欧州連合(EU)の立法機関である欧州議会は21日(現地時間)、ドナルド・トランプ米大統領によるグリーンランドを巡る関税の脅しに反発し、米国と合意した貿易協定の承認手続きを全面的に停止する方針を決めた。
欧州議会は同日、米国による関税の脅しが継続し、さらに強まっているとして、米EU貿易協定の正式承認と履行に向けた作業を保留すると声明で明らかにした。
欧州議会の国際貿易委員会(INTA)を率いるベルント・ランゲ委員長は、グリーンランドやデンマーク、さらには欧州の同盟国にまで及ぶ米国の圧力が続き、拡大していると指摘した上で、この状況では協定に関する作業を止めざるを得ないと説明した。
ランゲ委員長は、米国が対立ではなく協力の道へ戻るまで、協定を前に進めるいかなる措置も取らない考えも示した。さらに、ソーシャルメディアのX(旧ツイッター)では、主権と領土保全が脅かされているため、平常通りの業務を続けることはもはや不可能だと投稿した。
今回の判断は、トランプ大統領が18日、EU加盟国7か国と英国に対し、米国がグリーンランドを統制することを認めない場合は関税を課すと警告したことへの対抗措置に当たる。グリーンランドはデンマークの自治領で、EUはこれを加盟国の領土問題として扱っている。
米EU貿易協定は昨年7月、欧州委員会のウルズラ・フォン・デア・ライエン委員長が、スコットランド・ターンベリーにあるトランプ大統領のゴルフ場を訪れた際に妥結した。協定の柱は、EU産の多くの輸入品に適用される米国の関税について、上限を最大15%に設定する点にある。これは米国が主要な貿易相手国に適用してきた関税率の中でも最も低い水準だという。
また、一般用医薬品(ジェネリック医薬品)など一部のEU産製品については、関税を全面的に撤廃することでも合意した。見返りとして、米国の最大の貿易相手であるEUは、米国産の一部品目に対する関税を引き下げ、27加盟国から成るEU単一市場で米国の農業・産業関連企業が製品を販売しやすくする内容となっている。当時、欧州委員会は、合意が安定性と予測可能性の回復につながると評価していたが、トランプ大統領の最近の関税圧力で情勢は急変した。
フォン・デア・ライエン委員長は21日、世界経済フォーラム(WEF、ダボス会議)で、政治であれビジネスであれ合意は合意だとした上で、友人同士が握手したなら、その握手には意味が伴わなければならないと語った。
欧州議会では現在、米国産製品に対する複数のEU輸入関税を撤廃するための法案と、2020年のトランプ政権1期目に合意した米国産ロブスターに対する無関税措置の延長案を審議している。
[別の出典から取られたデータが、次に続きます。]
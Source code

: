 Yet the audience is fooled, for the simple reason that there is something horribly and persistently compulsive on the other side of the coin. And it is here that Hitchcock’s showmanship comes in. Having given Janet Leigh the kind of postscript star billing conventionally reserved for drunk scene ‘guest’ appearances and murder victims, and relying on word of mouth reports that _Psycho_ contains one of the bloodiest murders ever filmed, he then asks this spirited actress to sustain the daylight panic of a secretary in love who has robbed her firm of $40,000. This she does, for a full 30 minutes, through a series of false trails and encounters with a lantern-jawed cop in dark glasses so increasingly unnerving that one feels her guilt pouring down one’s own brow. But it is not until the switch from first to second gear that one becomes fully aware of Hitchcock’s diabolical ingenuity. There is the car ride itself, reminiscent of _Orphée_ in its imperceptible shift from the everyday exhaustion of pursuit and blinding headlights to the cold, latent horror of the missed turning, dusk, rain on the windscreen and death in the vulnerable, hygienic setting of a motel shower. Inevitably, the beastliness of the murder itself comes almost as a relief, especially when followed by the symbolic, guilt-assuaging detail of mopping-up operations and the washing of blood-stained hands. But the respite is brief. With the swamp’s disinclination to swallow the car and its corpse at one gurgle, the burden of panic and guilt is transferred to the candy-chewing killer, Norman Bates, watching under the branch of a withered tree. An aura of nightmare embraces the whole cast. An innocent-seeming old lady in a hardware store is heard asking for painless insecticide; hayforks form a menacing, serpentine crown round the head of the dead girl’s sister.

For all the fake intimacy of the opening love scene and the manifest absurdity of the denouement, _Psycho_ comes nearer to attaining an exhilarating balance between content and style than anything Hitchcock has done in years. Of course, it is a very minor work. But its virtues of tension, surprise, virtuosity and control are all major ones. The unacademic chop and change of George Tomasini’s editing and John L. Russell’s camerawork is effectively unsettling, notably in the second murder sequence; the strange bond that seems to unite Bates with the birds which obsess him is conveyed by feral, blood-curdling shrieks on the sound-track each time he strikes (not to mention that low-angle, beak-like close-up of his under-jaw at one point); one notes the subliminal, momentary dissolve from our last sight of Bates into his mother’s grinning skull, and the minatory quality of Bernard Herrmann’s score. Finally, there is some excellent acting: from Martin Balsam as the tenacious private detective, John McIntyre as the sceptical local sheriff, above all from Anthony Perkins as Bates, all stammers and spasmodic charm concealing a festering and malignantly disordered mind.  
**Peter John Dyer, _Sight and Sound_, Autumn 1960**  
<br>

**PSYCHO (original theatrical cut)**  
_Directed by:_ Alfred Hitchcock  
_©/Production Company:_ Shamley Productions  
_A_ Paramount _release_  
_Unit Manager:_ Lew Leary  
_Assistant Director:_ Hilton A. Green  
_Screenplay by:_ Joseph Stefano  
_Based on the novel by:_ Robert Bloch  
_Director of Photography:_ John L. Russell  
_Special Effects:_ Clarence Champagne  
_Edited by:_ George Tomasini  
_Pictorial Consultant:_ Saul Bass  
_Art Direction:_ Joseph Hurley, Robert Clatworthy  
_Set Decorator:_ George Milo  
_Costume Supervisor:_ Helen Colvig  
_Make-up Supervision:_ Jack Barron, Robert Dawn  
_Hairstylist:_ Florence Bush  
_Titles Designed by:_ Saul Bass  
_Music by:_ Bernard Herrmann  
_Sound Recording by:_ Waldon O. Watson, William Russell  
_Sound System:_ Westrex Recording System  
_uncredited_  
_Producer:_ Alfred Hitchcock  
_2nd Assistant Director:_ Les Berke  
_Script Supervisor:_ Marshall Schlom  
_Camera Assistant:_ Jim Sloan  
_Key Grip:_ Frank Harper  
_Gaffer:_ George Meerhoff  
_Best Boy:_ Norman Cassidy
これらはいずれも、欧州議会とEU加盟国政府の双方の承認が必要となる。
国際貿易委員会は当初、1月26~27日に協定への公式見解を採決で決める予定だったが、この日程は先送りとなった。ランゲ委員長は記者会見で、新たな関税の脅しによりターンベリー合意は事実上破棄されたとの認識を示し、追って通知があるまで協定を保留すると述べた。
一方で、承認の延期がトランプ大統領を刺激し、米国による追加関税の引き上げにつながりかねないとの懸念も出ている。実際、トランプ政権は、協定が発効するまで酒類や鉄鋼の関税引き下げなど、いかなる譲歩も行わない立場を示していた。